The National Carnival Commission (NCC)—a body almost entirely financially dependent on the Government—gleefully adopted the phrase, declaring that 2023 “would be the mother of all Carnivals making it the biggest festivity we have had in the country in a long time”.
What is left unsaid is the use of the promised monster Carnival to distract us from a prolonged guava season during which all guava was eaten down to seeds. It is also being used to water down our persistent unease caused by the record numbers of killings with impunity.
There are many weaknesses underlying the “mother of all Carnivals”. There is no need for further comment on the inadequacy of the routes to the Savannah. This is discussed every year after Carnival, but no alternative routing arrangements are ever seriously considered other than the addition of the Socadrome.
The drome has not relieved congestion significantly and, in any event, currently there is no decision on the resumption of the Socadrome. Will gridlock halt the parade if there is significantly increased participation in and by costumed bands?

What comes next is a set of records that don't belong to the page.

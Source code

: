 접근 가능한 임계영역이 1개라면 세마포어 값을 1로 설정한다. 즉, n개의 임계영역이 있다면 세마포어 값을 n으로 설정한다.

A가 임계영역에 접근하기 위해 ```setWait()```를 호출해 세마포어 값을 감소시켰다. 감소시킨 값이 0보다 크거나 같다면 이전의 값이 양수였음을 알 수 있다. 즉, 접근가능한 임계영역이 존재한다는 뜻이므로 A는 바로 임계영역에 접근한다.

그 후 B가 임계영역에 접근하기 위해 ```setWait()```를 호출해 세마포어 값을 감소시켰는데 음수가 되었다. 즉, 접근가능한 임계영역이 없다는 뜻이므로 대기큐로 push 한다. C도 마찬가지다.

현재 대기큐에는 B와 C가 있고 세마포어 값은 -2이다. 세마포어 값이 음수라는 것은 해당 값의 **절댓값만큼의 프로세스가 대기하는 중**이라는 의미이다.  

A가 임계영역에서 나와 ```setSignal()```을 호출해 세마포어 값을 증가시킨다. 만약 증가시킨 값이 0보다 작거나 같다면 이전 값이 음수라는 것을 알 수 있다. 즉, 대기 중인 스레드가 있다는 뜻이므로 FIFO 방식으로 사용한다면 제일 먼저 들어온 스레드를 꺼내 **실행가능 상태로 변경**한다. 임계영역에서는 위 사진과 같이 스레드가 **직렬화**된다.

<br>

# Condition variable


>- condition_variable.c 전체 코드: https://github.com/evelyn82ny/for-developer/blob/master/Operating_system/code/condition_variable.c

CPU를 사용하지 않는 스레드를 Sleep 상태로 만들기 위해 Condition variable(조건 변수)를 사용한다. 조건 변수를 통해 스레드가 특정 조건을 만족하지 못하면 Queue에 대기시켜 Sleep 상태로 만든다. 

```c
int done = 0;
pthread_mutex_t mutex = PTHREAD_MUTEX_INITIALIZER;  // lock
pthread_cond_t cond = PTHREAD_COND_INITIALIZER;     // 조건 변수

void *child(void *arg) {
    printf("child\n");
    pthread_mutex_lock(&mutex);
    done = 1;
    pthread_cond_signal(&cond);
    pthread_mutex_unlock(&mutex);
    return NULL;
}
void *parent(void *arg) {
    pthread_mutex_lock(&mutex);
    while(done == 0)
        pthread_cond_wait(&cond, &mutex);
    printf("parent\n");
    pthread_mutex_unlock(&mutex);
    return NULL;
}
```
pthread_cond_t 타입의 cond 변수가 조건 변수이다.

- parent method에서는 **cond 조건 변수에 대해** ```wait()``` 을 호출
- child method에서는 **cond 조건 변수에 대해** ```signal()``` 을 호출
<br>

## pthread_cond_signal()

And what of the older authentic aspects of Carnival?
The authorities were content to let these be shoved aside by the growing conglomerate power of Mardi Gras-type bands and excessive DJ volume. The calypso art form is acknowledged to be struggling and it seems that much of the soca product cannot be consolidated or find a venue base.
Prominent soca artiste and event manager, Fay-Ann Lyons-Alvarez, was driven by the cancellation of Soca Monarch openly to say Carnival is “ailing” and to wonder “in five years who knows if we will even have a Carnival?”
Happily, the steelband sector is strong. Huge, convivial crowds flocked to the yards on Tuesday last for the visits of the Panorama judges to the yards in the northern region.
The panyards contain inestimable value. They exhibit the drawing and harmonising power of pan.
This is the product of the labour of the descendants of slavery and indenture and the disadvantaged, who invented and refined this unique musical instrument and a significant number of our youthful sons and daughters keep playing it.
We dropped the inspiration ball during the inactive two years of Covid in which there was time, by Zoom townhalls, to share ideas for the revitalisation of all our Carnival products for the benefit of consumers and audiences—whether resident, visiting and in foreign.
As Glenwil, a close friend of mine, commented to me, had we done this critical thinking, we could have more boldly declared Carnival 2023 to be the Mother of future Carnivals: revitalised and reshaped to preserve the traditional authentic elements at its core, alongside its joyful evolved forms.